Procédure devant la cour :
Par une requête et des mémoires enregistrés le 11 juin 2019, le 14 décembre 2020 et le 13 novembre 2021, la commune de Langoiran, représentée par Me Laveissière, demande à la cour :
1°) d'annuler ce jugement du tribunal administratif de Bordeaux du 1er avril 2019 ;
2°) d'annuler l'arrêté du 16 août 2017 du préfet de la Gironde, ensemble la décision du 28 novembre 2017 rejetant le recours gracieux exercé à l'encontre de cet arrêté. ;
3°) d'ordonner, avant dire droit, la réalisation d'une expertise comptable ;
4°) de mettre à la charge de la partie adverse la somme de 4 000 euros sur le fondement des dispositions de l'article L. 761-1 du code de justice administrative.
Elle soutient que :
- c'est à tort que les premiers juges ont considéré qu'elle n'établissait pas que la liquidation du patrimoine de la communauté de communes du Vallon de l'Artolie n'avait pas assuré un partage équilibré entre les communes qui en étaient membres ;
- en méconnaissance de l'article L. 5214-28 du code général des collectivités territoriales, le critère de territorialisation des équipements a été privilégié au détriment d'autres critères ;
- elle est lésée par l'application de ce critère de territorialisation des équipements qui n'est pas compensée par l'attribution de 60% de la trésorerie restante qui s'élève seulement à la somme de 200 000 euros et comporte une part considérable d'impayés, d'admissions en " non-valeur " et de sommes irrécouvrables.

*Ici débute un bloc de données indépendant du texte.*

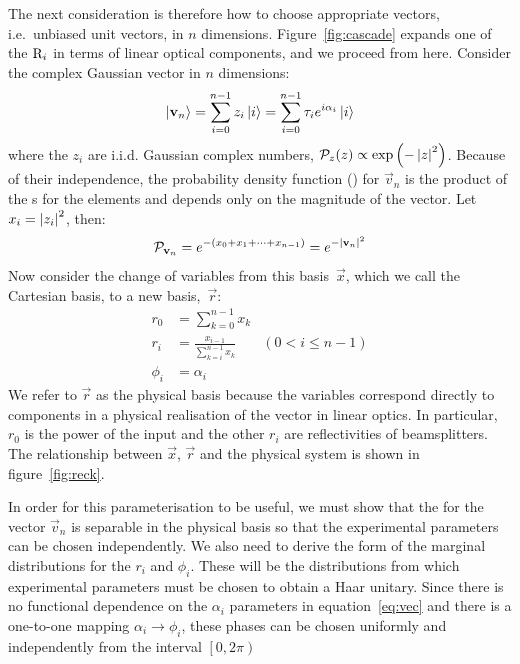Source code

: The next consideration is therefore how to choose appropriate vectors, i.e.\
unbiased unit vectors, in \(n\) dimensions. Figure~\ref{fig:cascade} expands one
of the \(\mathrm{R}_{i}\) in terms of linear optical components, and we proceed
from here. Consider the complex Gaussian vector in \(n\) dimensions:
\begin{equation}
  \left|\mathbf{v}_{n}\right\rangle = \sum_{i=0}^{n-1} z_{i} \left|i\right\rangle = \sum_{i=0}^{n-1} \tau_{i}
  e^{i \alpha_{i}} \left|i\right\rangle
\end{equation}
where the \(z_i\) are i.i.d. Gaussian complex numbers, \( \mathcal{P}_{z} \!\left(z\right)
\propto \exp \left( -\left|z\right|^2 \right) \). Because of their independence, the
probability density function (\pdf{}) for \(\vec{v}_n\) is the product of the
\pdf{}s for the elements and depends only on the magnitude of the vector. Let
\(x_i = \left|z_i\right|^2 \), then:
\begin{equation}
  \label{eq:vec}
  \mathcal{P}_{\mathbf{v}_n} = e^{ -\left(x_0 + x_1 + \dots + x_{n-1} \right)} = e^{
  -\left|\mathbf{v}_n\right|^2}
\end{equation}
Now consider the change of variables from this basis~\(\vec{x}\), which we call
the Cartesian basis, to a new basis,~\(\vec{r}\):
\begin{align}
  r_0 &= \sum_{k=0}^{n-1} x_k \\
  r_i &= \frac{x_{i-1}}{\sum_{k=i}^{n-1} x_k} & \left( 0 < i \leq n-1 \right) \\
  \phi_i &= \alpha_{i}
\end{align}
We refer to \(\vec{r}\) as the physical basis because the variables
correspond directly to components in a physical realisation of the vector in
linear optics. In particular, \(r_0\) is the power of the input and the other
\(r_i\) are reflectivities of beamsplitters. The relationship between
\(\vec{x}\), \(\vec{r}\) and the physical system is shown in
figure~\ref{fig:reck}.

In order for this parameterisation to be useful, we must show that the \pdf{}
for the vector \(\vec{v}_n\) is separable in the physical basis so that the
experimental parameters can be chosen independently. We also need to derive the
form of the marginal distributions for the \(r_i\) and \(\phi_{i}\). These will
be the distributions from which experimental parameters must be chosen to
obtain a Haar unitary. Since there is no functional dependence on the
\(\alpha_{i}\) parameters in equation~\ref{eq:vec} and there is a one-to-one
mapping \(\alpha_{i} \rightarrow \phi_{i}\), these phases can be chosen
uniformly and independently from the interval \(\left[0,2\pi\right)\)

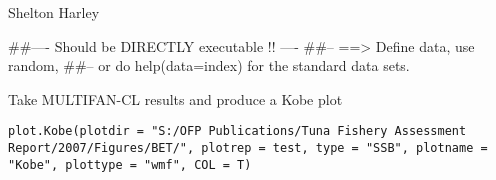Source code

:\documentclass[a4paper]{book}
\begin{document}
%
\begin{Arguments}
\begin{ldescription}
\item[\code{plotdir}] 


\item[\code{type}] 


\item[\code{plotrep}] 


\item[\code{impnames}] 


\item[\code{plotname}] 


\item[\code{plottype}] 


\item[\code{COL}] 


\end{ldescription}
\end{Arguments}
%
\begin{Author}\relax

Shelton Harley
\end{Author}
%
\begin{Examples}
\begin{ExampleCode}
##---- Should be DIRECTLY executable !! ----
##-- ==>  Define data, use random,
##--	or do  help(data=index)  for the standard data sets.

\end{ExampleCode}
\end{Examples}
%
\begin{Description}\relax

Take MULTIFAN-CL results and produce a Kobe plot
\end{Description}
%
\begin{Usage}
\begin{verbatim}
plot.Kobe(plotdir = "S:/OFP Publications/Tuna Fishery Assessment Report/2007/Figures/BET/", plotrep = test, type = "SSB", plotname = "Kobe", plottype = "wmf", COL = T)
\end{verbatim}
\end{Usage}
%
\begin{Arguments}
\begin{ldescription}
\item[\code{plotdir}] 


\item[\code{plotrep}] 


\item[\code{type}] 


\item[\code{plotname}] 


\item[\code{plottype}] 


\item[\code{COL}] 


\end{ldescription}
\end{Arguments}
\end{document}
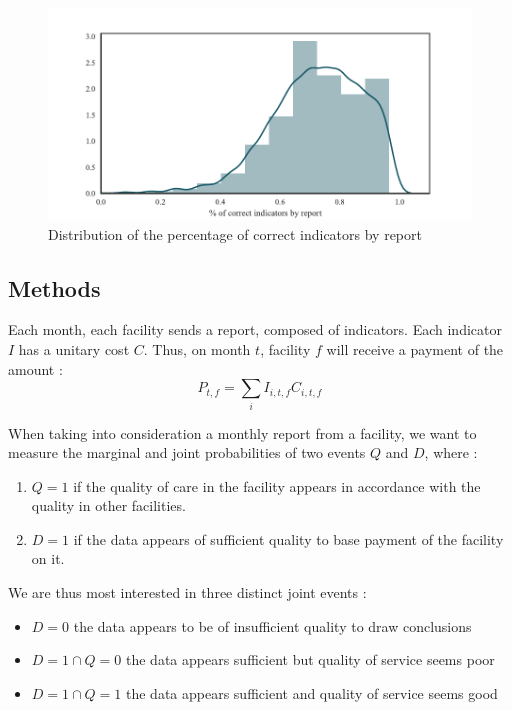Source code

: \begin{center}
\begin{figure}[ht]
\includegraphics[width=\textwidth]{figure/correct_dist.pdf}
\caption{Distribution of the percentage of correct indicators by report}
\end{figure}
\end{center}

\subsection{Methods}
\label{sec:models}

Each month, each facility sends a report, composed of indicators. Each indicator $I$ has a unitary cost $C$. Thus, on month $t$, facility $f$ will receive a payment of the amount :
$$P_{t,f} = \sum_i I_{i,t,f} C_{i,t,f}$$

When taking into consideration a monthly report from a facility, we want to measure the marginal and joint probabilities of two events $Q$ and $D$, where :
\begin{enumerate}
	\item $Q = 1$ if the quality of care in the facility appears in accordance with the quality in other facilities.
	\item $D = 1$ if the data appears of sufficient quality to base payment of the facility on it.
\end{enumerate}

We are thus most interested in three distinct joint events :
\begin{itemize}
	\item $D = 0$ the data appears to be of insufficient quality to draw conclusions
	\item $D = 1 \cap Q = 0$ the data appears sufficient but quality of service seems poor
	\item $D = 1 \cap Q = 1$ the data appears sufficient and quality of service seems good
\end{itemize}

Par un mémoire en défense enregistré le 20 septembre 2021, la préfète de la Gironde, à laquelle la requête a été communiquée, s'en remet aux écritures du ministre compétent.
Par un mémoire en défense, enregistré le 11 octobre 2021, la ministre de la cohésion des territoires et des relations avec les collectivités territoriales conclut au rejet de la requête.
Elle soutient qu'aucun des moyens soulevés par la commune de Langoiran n'est fondé.
Vu les autres pièces du dossier.
Vu :
- le code général des collectivités territoriales ;
- le code de justice administrative.
Les parties ont été régulièrement averties du jour de l'audience.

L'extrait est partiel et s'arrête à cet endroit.